Mais maintenant ! Avec tous les morts et les destructions qu’Israël fait subir aux Palestiniens de Gaza, serai-je capable de répéter cette expérience ? Pourrai-je parler de l’humanité de Fagin et des similitudes entre nous et Shylock, tout en regardant mes étudiant.es dans les yeux ?

Comment vont-ils réagir après ce qu’ils ont vu de la part des sionistes qui utilisent le judaïsme comme excuse et comme discours pour nous tuer ?

D’après les photos que j’ai vues, le département du personnel et le département d’anglais sont totalement détruits. Mon bureau, ainsi que ceux de mes collègues, ont disparu. Mon bureau où je rencontrais des centaines d’étudiant.es pour des heures de bureau et des discussions plus approfondies a disparu. La merveilleuse petite bibliothèque du département a disparu.

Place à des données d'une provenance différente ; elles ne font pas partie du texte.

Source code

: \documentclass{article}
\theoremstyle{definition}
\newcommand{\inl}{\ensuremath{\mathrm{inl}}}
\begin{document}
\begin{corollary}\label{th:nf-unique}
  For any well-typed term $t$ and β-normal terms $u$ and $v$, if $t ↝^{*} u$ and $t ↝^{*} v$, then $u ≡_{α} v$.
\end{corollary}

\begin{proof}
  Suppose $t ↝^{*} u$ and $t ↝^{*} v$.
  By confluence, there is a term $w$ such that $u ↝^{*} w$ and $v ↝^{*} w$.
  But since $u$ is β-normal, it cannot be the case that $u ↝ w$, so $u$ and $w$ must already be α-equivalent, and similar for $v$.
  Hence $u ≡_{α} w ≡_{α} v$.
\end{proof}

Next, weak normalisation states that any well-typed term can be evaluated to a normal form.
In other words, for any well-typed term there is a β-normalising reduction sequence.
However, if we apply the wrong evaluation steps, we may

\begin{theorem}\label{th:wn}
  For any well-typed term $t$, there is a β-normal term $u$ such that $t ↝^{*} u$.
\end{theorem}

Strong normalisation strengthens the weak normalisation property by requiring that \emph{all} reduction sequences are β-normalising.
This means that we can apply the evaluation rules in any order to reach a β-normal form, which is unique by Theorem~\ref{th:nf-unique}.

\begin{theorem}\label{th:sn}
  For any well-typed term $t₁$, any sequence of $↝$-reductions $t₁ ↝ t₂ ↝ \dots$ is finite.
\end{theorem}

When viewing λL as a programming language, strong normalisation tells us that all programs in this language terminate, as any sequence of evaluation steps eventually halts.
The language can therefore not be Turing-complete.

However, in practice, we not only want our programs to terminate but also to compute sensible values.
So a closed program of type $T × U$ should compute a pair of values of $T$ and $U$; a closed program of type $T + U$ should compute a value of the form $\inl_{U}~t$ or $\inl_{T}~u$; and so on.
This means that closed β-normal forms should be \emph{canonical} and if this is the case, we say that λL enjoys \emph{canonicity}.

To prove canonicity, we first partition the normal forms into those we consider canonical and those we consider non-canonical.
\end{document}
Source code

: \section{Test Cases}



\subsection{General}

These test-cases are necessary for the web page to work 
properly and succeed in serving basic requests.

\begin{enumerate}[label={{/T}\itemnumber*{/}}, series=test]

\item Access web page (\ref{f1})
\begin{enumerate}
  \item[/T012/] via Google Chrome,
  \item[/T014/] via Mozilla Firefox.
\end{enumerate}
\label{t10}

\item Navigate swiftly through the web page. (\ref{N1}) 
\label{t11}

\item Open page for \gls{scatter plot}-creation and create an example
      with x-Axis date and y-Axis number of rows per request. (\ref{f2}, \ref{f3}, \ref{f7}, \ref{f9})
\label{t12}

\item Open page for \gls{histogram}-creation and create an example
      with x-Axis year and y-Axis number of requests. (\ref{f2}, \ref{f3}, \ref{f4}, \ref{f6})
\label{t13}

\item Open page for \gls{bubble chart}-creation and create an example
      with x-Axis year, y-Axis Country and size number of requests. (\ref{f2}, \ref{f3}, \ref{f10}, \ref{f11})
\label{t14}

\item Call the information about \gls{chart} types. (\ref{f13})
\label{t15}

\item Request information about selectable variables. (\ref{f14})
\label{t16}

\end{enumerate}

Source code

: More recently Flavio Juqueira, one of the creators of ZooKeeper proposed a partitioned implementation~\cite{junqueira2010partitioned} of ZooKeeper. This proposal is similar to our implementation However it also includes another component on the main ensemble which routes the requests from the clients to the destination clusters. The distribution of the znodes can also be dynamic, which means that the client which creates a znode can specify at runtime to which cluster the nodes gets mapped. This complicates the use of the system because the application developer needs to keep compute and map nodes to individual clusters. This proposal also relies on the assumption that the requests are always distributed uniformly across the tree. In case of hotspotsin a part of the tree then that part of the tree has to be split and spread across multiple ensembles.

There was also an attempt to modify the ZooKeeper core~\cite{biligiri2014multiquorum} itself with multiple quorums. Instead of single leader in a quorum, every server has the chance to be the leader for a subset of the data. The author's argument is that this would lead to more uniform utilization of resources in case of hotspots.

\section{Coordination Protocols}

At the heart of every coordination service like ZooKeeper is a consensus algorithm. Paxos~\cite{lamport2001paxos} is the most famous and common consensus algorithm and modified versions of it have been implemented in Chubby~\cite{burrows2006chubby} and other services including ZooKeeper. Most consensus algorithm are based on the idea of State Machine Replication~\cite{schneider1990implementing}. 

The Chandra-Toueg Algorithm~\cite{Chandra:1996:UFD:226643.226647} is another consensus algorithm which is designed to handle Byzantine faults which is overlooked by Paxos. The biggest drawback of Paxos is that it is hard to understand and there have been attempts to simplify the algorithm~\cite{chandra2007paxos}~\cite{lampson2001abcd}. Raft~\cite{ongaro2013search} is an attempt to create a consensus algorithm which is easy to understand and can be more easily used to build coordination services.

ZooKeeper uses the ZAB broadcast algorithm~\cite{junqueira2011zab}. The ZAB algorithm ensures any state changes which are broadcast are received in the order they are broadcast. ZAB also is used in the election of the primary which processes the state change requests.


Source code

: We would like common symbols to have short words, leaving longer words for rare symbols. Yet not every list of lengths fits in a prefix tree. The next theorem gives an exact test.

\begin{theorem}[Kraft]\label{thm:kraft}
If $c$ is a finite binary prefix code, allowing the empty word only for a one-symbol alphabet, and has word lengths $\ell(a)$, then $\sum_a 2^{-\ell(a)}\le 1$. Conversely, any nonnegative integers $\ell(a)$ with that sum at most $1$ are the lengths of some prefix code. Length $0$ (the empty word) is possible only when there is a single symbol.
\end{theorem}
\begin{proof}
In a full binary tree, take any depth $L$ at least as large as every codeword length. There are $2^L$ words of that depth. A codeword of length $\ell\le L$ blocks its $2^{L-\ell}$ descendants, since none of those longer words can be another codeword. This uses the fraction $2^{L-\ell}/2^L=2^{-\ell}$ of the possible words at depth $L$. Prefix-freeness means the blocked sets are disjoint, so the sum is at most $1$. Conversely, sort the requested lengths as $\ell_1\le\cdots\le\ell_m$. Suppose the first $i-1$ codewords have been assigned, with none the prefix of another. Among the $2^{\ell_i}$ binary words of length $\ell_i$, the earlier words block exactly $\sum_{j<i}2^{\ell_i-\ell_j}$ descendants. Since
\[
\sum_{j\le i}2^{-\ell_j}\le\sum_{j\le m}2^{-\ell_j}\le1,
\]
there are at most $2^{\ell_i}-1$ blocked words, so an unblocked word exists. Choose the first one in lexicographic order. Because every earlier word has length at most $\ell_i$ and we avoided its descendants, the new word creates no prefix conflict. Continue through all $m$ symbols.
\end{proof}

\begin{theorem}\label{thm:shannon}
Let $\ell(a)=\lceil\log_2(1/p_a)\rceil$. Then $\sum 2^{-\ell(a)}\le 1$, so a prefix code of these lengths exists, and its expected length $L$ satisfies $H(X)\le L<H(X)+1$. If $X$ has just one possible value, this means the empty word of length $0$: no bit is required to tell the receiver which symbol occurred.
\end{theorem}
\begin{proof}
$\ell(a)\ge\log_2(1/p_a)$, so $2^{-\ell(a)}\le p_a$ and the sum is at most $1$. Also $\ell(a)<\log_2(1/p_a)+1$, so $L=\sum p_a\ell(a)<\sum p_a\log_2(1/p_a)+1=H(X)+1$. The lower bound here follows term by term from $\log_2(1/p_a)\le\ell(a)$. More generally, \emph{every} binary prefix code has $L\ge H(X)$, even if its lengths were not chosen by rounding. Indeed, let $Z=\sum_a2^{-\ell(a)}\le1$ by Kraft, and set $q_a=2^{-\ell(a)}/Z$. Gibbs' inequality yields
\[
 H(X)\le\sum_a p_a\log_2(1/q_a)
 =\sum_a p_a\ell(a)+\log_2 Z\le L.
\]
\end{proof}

Je ne sais pas si l’ensemble du bâtiment de cinq étages doit être démoli ou s’il peut être rénové.

Peu après l’attaque, un porte-parole de Tsahal a déclaré sur Twitter qu’ils avaient détruit un « centre de développement d’armes » logé dans l’université. Cependant, quelques heures plus tard, Israël a alourdi le motif pour lequel il a bombardé l’IUIG : dans un communiqué de presse, le ministre israélien de la défense a déclaré que « l’UIG mettait au point des produits chimiques destinés à être utilisés contre nous ». Lorsque je leur ai répondu sur Twitter, les mettant au défi de produire la moindre preuve, je n’ai bien sûr reçu aucune réponse. Nous devons prendre pour acquis qu’Israël ne ment jamais. Nous sommes même censés ignorer l’incohérence flagrante entre les deux déclarations ci-dessus. Pour nous, le mensonge, s’il n’était pas tragique, serait hilarant.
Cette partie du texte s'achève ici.